Constrained by infrastructure that can’t keep pace

As a fast-growing digital content platform, KuKu’s mission is to deliver personalized, engaging experiences to every user through smarter, data-driven insights. But rapid growth exposed limits in their data infrastructure. Data infrastructure costs and complexities were also growing with their scaling user base. “Getting critical insights about our business could take one to two days,” Vishal Sarkar, Head of Analytics at KuKu, said. “If we noticed a high failure rate in a payment gateway or needed to optimize a marketing campaign, we simply couldn’t respond fast enough.”

The company’s analytics needs were complex and diverse. Over 100 dashboards served stakeholders across product, business and content teams, tracking everything from new user acquisition and monetization funnels to content engagement by genre and demographics. Average listening time, retention rates and subscription renewal metrics all required near real-time visibility for informed decisions. Additionally, KuKu was building in-house ML models to power personalized content recommendations, demanding robust data pipelines and flexible compute resources.

As the business grew, the team faced additional challenges around governance and access controls. “We needed fine-grained control over who could access what data, especially sensitive customer information,” Vishal said.

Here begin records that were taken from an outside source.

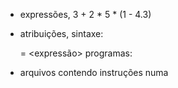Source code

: - expressões, 3 + 2 * 5 * (1 - 4.3)
- atribuições, sintaxe:

    <nome> = <expressão>
programas:
- arquivos contendo instruções numa 
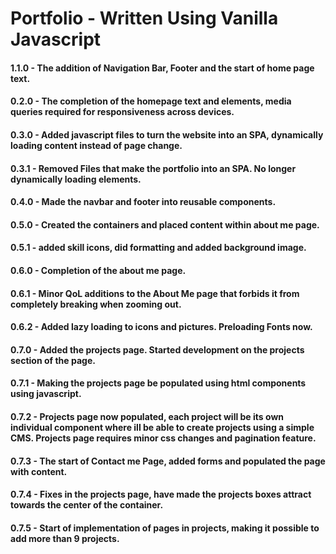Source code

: # Portfolio - Written Using Vanilla Javascript

#### 1.1.0 - The addition of Navigation Bar, Footer and the start of home page text.
#### 0.2.0 - The completion of the homepage text and elements, media queries required for responsiveness across devices.
#### 0.3.0 - Added javascript files to turn the website into an SPA, dynamically loading content instead of page change.
#### 0.3.1 - Removed Files that make the portfolio into an SPA. No longer dynamically loading elements.
#### 0.4.0 - Made the navbar and footer into reusable components.
#### 0.5.0 - Created the containers and placed content within about me page.
#### 0.5.1 - added skill icons, did formatting and added background image.
#### 0.6.0 - Completion of the about me page.
#### 0.6.1 - Minor QoL additions to the About Me page that forbids it from completely breaking when zooming out.
#### 0.6.2 - Added lazy loading to icons and pictures. Preloading Fonts now.
#### 0.7.0 - Added the projects page. Started development on the projects section of the page.
#### 0.7.1 - Making the projects page be populated using html components using javascript.
#### 0.7.2 - Projects page now populated, each project will be its own individual component where ill be able to create projects using a simple CMS. Projects page requires minor css changes and pagination feature.
#### 0.7.3 - The start of Contact me Page, added forms and populated the page with content.
#### 0.7.4 - Fixes in the projects page, have made the projects boxes attract towards the center of the container.
#### 0.7.5 - Start of implementation of pages in projects, making it possible to add more than 9 projects.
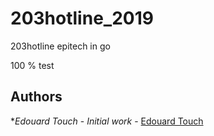 # 203hotline_2019
203hotline epitech in go

100 % test


## Authors

 **Edouard Touch* - *Initial work* - [Edouard Touch](https://github.com/Eydou)
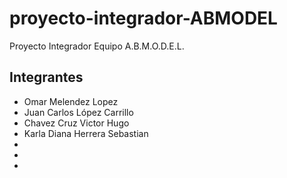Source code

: # proyecto-integrador-ABMODEL

Proyecto Integrador Equipo A.B.M.O.D.E.L.

## Integrantes

- Omar Melendez Lopez
- Juan Carlos López Carrillo
- Chavez Cruz Victor Hugo
- Karla Diana Herrera Sebastian
-
-
-
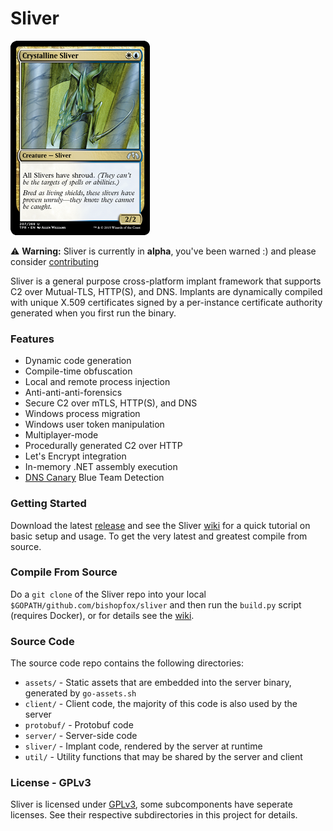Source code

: Sliver
======

![Sliver](/.github/images/sliver.jpeg)

⚠️ __Warning:__ Sliver is currently in __alpha__, you've been warned :) and please consider [contributing](/CONTRIBUTING.md)

Sliver is a general purpose cross-platform implant framework that supports C2 over Mutual-TLS, HTTP(S), and DNS. Implants are dynamically compiled with unique X.509 certificates signed by a per-instance certificate authority generated when you first run the binary.

### Features

* Dynamic code generation
* Compile-time obfuscation
* Local and remote process injection
* Anti-anti-anti-forensics
* Secure C2 over mTLS, HTTP(S), and DNS
* Windows process migration
* Windows user token manipulation
* Multiplayer-mode
* Procedurally generated C2 over HTTP
* Let's Encrypt integration
* In-memory .NET assembly execution
* [DNS Canary](https://github.com/BishopFox/sliver/wiki/DNS-C2#dns-canaries) Blue Team Detection

### Getting Started

Download the latest [release](https://github.com/BishopFox/sliver/releases) and see the Sliver [wiki](https://github.com/BishopFox/sliver/wiki/Getting-Started) for a quick tutorial on basic setup and usage. To get the very latest and greatest compile from source.

### Compile From Source

Do a `git clone` of the Sliver repo into your local `$GOPATH/github.com/bishopfox/sliver` and then run the `build.py` script (requires Docker), or for details see the [wiki](https://github.com/BishopFox/sliver/wiki/Compile-From-Source).

### Source Code

The source code repo contains the following directories:

 * `assets/` - Static assets that are embedded into the server binary, generated by `go-assets.sh`
 * `client/` - Client code, the majority of this code is also used by the server
 * `protobuf/` - Protobuf code
 * `server/` - Server-side code
 * `sliver/` - Implant code, rendered by the server at runtime
 * `util/` - Utility functions that may be shared by the server and client

### License - GPLv3

Sliver is licensed under [GPLv3](https://www.gnu.org/licenses/gpl-3.0.en.html), some subcomponents have seperate licenses. See their respective subdirectories in this project for details.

With clickstream data flowing through Firebase and multiple pipelines serving various stakeholders, the risk of accidental data corruption or unauthorized access grew alongside the business. At the same time, they needed ways to control infrastructure costs and better visibility as data volumes continued to scale.

Supporting user growth with data intelligence

KuKu’s migration to the Databricks Data Intelligence Platform on Google Cloud marked a fundamental shift in how the company approaches data and analytics. The decision to run Databricks on Google Cloud was strategic. Clickstream data already flowed through Firebase and BigQuery, and data was already stored in Google Cloud Storage (GCS). Staying within the Google ecosystem enabled seamless integration and minimized data transfer costs and latency. “The data was already present on Google Cloud, so while choosing to migrate to Databricks, it was an easier option,” Vikas Goyal, CTO and co-founder at KuKu, said. Together, Databricks and Google Cloud provide KuKu with the speed and flexibility to process massive volumes of streaming user data in real time.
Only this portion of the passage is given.